Paul Chemetov dénonce le fait de "dépenser plus de 7 millions d'euros pour démolir des logements habitables alors que l'on déplore leur pénurie" et de " faire table rase du patrimoine du XXe siècle, qui est le nôtre". C'est ce deuxième argument qui a été repris cet été par des "starchitectes" comme Jean Nouvel, Dominique Perrault ou encore Rudy Ricciotti, dans une pétition intitulée "Faut-il démolir le patrimoine du XXe siècle?". A l'époque, Stéphane Beaudet, maire de Courcouronnes et vice-président de la communauté d'agglomération Evry Centre Essonne, avait estimé que la pétition traduisait un "corporatisme puant".
Quelques mois auparavant, le conseil national de l'Ordre des architectes avait adressé une lettre ouverte au ministre de la Culture de l'époque, Frédéric Mitterrand, plaidant pour la préservation du patrimoine contemporain et lui rappelant que "le patrimoine architectural dont vous avez la responsabilité est une des principales richesses de notre pays" (voir notre article ci-contre du 13 mars). La lettre citait en exemple quatre réalisations qui "risquent de perdre leur identité et leur caractère original au prétexte d'une rénovation (ou extension) conduite au mépris des principes de base du droit moral des auteurs", dont le bâtiment de Paul Chemetov à Courcouronnes.

Un groupe de médiation... sans le ministère de la Ville ?

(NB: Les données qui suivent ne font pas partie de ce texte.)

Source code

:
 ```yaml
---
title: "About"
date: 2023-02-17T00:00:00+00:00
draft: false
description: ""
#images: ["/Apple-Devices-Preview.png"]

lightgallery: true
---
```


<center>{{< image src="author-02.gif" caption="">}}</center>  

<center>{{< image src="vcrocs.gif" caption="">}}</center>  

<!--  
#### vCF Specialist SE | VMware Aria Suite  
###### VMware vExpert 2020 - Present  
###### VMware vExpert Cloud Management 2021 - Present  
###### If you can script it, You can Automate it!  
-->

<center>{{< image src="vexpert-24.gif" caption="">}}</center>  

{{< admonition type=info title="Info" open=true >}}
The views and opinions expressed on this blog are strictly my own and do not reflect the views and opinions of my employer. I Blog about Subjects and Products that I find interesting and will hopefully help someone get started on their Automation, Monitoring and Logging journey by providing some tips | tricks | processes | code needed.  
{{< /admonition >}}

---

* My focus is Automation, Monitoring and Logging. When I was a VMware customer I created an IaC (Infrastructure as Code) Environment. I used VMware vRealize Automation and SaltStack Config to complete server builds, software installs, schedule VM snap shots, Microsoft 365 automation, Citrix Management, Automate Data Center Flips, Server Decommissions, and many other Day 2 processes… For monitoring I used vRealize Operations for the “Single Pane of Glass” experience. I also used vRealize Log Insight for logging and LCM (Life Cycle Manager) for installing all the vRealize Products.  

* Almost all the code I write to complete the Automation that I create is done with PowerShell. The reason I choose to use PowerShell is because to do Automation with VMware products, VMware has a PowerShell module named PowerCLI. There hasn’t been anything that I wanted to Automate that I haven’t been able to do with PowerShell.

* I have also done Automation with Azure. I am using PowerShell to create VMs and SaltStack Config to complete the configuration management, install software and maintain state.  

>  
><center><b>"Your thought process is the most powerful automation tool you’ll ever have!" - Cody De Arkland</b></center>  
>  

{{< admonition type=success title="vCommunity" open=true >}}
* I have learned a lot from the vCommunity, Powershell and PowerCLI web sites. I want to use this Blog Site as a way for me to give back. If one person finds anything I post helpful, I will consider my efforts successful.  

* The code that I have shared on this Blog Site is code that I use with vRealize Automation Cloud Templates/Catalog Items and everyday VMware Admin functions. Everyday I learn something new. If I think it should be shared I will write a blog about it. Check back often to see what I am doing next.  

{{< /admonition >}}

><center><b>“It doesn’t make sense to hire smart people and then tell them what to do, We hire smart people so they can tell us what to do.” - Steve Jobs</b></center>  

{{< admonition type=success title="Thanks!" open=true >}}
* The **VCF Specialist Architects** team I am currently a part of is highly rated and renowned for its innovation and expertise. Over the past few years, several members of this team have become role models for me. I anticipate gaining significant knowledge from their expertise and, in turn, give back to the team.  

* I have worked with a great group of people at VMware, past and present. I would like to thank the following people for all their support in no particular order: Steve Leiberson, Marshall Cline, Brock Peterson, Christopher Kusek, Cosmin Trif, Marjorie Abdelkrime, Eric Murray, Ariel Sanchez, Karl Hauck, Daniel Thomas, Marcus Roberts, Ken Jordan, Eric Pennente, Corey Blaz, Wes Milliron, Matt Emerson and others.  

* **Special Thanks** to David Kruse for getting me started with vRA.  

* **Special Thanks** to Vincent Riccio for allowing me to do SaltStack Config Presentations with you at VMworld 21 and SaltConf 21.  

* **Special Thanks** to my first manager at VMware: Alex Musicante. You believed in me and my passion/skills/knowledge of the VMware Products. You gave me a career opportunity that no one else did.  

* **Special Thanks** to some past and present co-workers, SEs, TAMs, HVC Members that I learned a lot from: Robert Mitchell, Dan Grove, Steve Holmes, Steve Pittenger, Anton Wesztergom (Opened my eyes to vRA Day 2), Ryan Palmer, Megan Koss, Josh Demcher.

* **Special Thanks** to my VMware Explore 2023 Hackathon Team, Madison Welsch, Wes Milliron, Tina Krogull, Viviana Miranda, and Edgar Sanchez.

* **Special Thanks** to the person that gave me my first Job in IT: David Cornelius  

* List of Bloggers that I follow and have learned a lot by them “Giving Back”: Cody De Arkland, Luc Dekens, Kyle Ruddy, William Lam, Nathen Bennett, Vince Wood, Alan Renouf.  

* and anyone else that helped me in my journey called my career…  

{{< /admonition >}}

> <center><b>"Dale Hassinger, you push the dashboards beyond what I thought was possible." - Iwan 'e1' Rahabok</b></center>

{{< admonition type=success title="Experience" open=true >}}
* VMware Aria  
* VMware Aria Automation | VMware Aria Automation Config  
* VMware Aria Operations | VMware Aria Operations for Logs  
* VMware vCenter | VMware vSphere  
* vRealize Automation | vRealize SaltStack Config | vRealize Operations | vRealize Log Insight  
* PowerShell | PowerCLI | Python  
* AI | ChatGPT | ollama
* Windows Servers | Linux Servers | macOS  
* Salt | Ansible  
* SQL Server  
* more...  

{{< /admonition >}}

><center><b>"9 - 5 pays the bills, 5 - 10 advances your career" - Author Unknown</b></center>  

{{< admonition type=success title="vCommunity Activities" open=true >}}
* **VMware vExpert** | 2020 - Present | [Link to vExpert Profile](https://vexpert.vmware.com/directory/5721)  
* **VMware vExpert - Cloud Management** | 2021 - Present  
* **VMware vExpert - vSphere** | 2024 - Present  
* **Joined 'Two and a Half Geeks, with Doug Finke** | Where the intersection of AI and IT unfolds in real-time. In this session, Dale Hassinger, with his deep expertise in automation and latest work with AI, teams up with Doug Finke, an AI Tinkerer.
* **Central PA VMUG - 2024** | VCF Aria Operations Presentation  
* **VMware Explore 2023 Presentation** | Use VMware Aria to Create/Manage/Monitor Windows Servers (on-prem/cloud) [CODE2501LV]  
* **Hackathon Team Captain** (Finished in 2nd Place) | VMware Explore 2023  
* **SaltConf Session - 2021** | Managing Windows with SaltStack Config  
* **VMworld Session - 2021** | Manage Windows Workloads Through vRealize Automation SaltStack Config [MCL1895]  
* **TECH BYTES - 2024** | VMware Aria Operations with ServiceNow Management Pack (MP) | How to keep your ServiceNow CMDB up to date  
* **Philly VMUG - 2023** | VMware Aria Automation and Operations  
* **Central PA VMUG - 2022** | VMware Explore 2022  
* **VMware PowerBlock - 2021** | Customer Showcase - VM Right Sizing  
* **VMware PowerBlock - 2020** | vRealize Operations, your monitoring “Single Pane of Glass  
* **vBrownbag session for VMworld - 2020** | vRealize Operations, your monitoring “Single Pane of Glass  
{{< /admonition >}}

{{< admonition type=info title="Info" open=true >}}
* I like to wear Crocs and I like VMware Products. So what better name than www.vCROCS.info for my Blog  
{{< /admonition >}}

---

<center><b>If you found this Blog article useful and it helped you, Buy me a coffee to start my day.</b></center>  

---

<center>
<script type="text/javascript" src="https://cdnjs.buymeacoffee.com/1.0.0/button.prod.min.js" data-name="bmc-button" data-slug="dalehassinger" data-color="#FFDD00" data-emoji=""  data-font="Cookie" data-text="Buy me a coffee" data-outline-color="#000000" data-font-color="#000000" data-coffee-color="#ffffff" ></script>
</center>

A la suite de cela, Frédéric Mitterrand aurait proposé de constituer un groupe de médiation composé notamment de représentants du ministère de la Culture, de l'Ordre des architectes, des ayants droit, d'associations d'usagers, avec pour mission de "préserver la pérennité des bâtiments présentant une valeur patrimoniale". C'est ce que l'Ordre a rappelé à la ministre actuelle de la Culture, ou plutôt à son directeur de l'architecture, Bertrand Pierre Galey, dans une lettre adressée le 11 avril dernier. Cette lettre rappelle surtout que "la mise en place de ce groupe avait requis le plein accord de Madame Aurélie Filippetti lorsque je lui en ai fait part lors de notre entretien du mois de juin dernier", signale Lionel Carli. Le président de l'Ordre constate également avec amertume, à propos de la démolition du bâtiment de Paul Chemetov à Courcouronnes, que "cette décision n'a, visiblement, fait l'objet d'aucune consultation préalable, d'aucun dialogue entre l'architecte, les occupants de l'immeuble ou les habitants de la commune de Courcouronnes". Et de relancer l'idée du "groupe de médiation"…
C'est dans le cadre de ce dialogue de sourds (mais n'est-il pas meilleur sourd que celui qui ne veut pas entendre ?) que François Lamy a exprimé, ce 15 avril, la voix du ministère délégué à la Ville, trois jours avant la décision du tribunal.